The development of, and respect for, international law is fundamental to the purpose of the United Nations Organisation. The UN web page on Global Issues  defines international law as “encompassing the legal responsibilities of States in their conduct with each other, and their treatment of individuals within State boundaries.” Of course, the domain of international law goes far beyond this simple definition as it encompasses, among other issues, human rights, disarmament, refugees, the treatment of prisoners, the use of force and the conduct of war. As the record clearly demonstrates, in practise, the satisfying of great power interests and egos often takes precedence over respect for international law. Three of the five veto-wielding members of the Security Council (the US, the UK and France) are members of the NATO military alliance and, sadly, international peace and security are the exclusive domain of the Security Council. As it is civilians who are the chief victims of war, it is clearly an abuse of human rights to deny the majority of humanity a voice in matters concerning their very survival and well-being.
To help bring him back to reality, John Key might care to watch this five minute video. The water shortages that plague West Bank villages are man-made – made by the occupying power that is – and in this example it is Al-Ma’asara, a village near Bethlehem, that has its water supply cut off for extended periods of time while nearby illegal Israeli occupation settlements take all the Palestinian water they want. But the New Zealand government fails to demand that Israel respect the Palestinian people's right to water. Likewise, urgent issues such as the defence of Palestinian children suffering under Israel's cruel breaches of article 76 of the Fourth Geneva convention, are left to people who do care, including those who wrote a letter published in Britain's Guardian newspaper calling on Israel to implement all recommendations made in the independent report Children in Military Custody.
New Zealand's Prime Minister could have based his criticism of the United Nations upon the dangers to world peace and security posed by the disproportionate influence of great-power militarism on the Security Council but he preferred to associate his call for so-called reform with belligerent US propaganda. Sanity, however, is returning, with UN Secretary General Ban Ki-moon announcing that the international community aims to hold a Syria peace conference, 'Geneva II', in mid-November. Hopefully, the increasingly fragmented Syrian opposition groups will now also declare their readiness to take part in the international conference without preconditions, as has the Syrian government. But nothing should be taken for granted; those elements that wish to strike at Syria militarily will continue to seek opportunities to do so.
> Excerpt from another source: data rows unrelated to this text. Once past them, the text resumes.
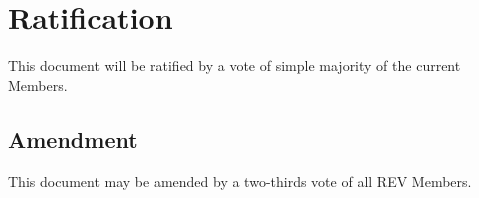 \section{Ratification}
\label{ratification}

This document will be ratified by a vote of simple majority of the current Members.

\subsection{Amendment}
\label{ratification:amendment}

This document may be amended by a two-thirds vote of all REV Members.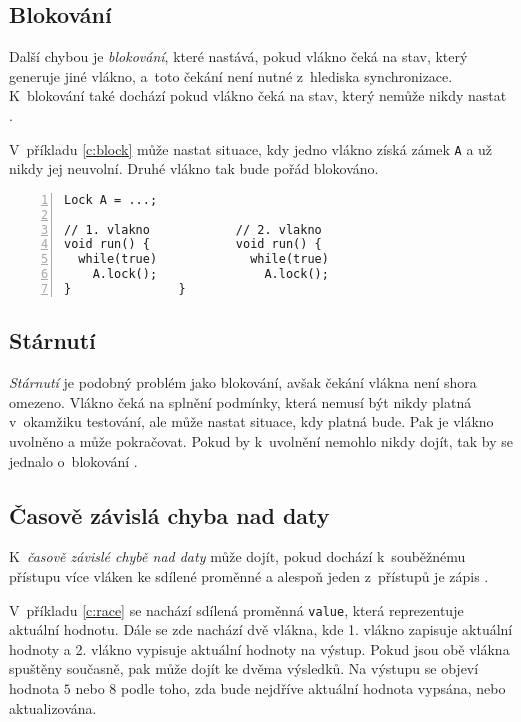 \subsection{Blokování}

Další chybou je \textit{blokování}, které nastává, pokud vlákno čeká na stav, který generuje jiné vlákno, a~toto čekání není nutné z~hlediska synchronizace. K~blokování také dochází pokud vlákno čeká na stav, který nemůže nikdy nastat \cite{cite:OS2}.

V~příkladu \ref{c:block} může nastat situace, kdy jedno vlákno získá zámek \texttt{A} a už nikdy jej neuvolní. Druhé vlákno tak bude pořád blokováno.

\begin{lstlisting}[caption=Pseudokód příkladu blokování dvou vláken., frame=none, label={c:block}, numbers=left, xleftmargin=1cm]
Lock A = ...;

// 1. vlakno			// 2. vlakno
void run() {			void run() {
  while(true)			  while(true)
    A.lock();			    A.lock();
}				}
\end{lstlisting}

\subsection{Stárnutí}

\textit{Stárnutí} je podobný problém jako blokování, avšak čekání vlákna není shora omezeno. Vlákno čeká na splnění podmínky, která nemusí být nikdy platná v~okamžiku testování, ale může nastat situace, kdy platná bude. Pak je vlákno uvolněno a může pokračovat. Pokud by k~uvolnění nemohlo nikdy dojít, tak by se jednalo o~blokování \cite{cite:OS2}.

\subsection{Časově závislá chyba nad daty}\label{data-race}

K~\textit{časově závislé chybě nad daty} může dojít, pokud dochází k~souběžnému přístupu více vláken ke sdílené proměnné a alespoň jeden z~přístupů je zápis \cite{cite:OS2}.

V~příkladu \ref{c:race} se nachází sdílená proměnná \texttt{value}, která reprezentuje aktuální hodnotu. Dále se zde nachází dvě vlákna, kde 1. vlákno zapisuje aktuální hodnoty a 2. vlákno vypisuje aktuální hodnoty na výstup. Pokud jsou obě vlákna spuštěny současně, pak může dojít ke dvěma výsledků. Na výstupu se objeví hodnota $5$ nebo $8$ podle toho, zda bude nejdříve aktuální hodnota vypsána, nebo aktualizována.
John Key and a few other world leaders have shown that they are out of step with the needs and aspirations of the majority of humanity. Their perspective is that of the Security Council and they pay scant attention to the feelings expressed in the General Assembly. Global grass-roots peace movements and an abundance of human rights NGOs, both secular and religious, represent a coming together of humanity that puts many of our political leaders to shame. Violence breeds violence and bombing Syria would achieve nothing other than to create more misery and chaos, more resentment and yet more instability.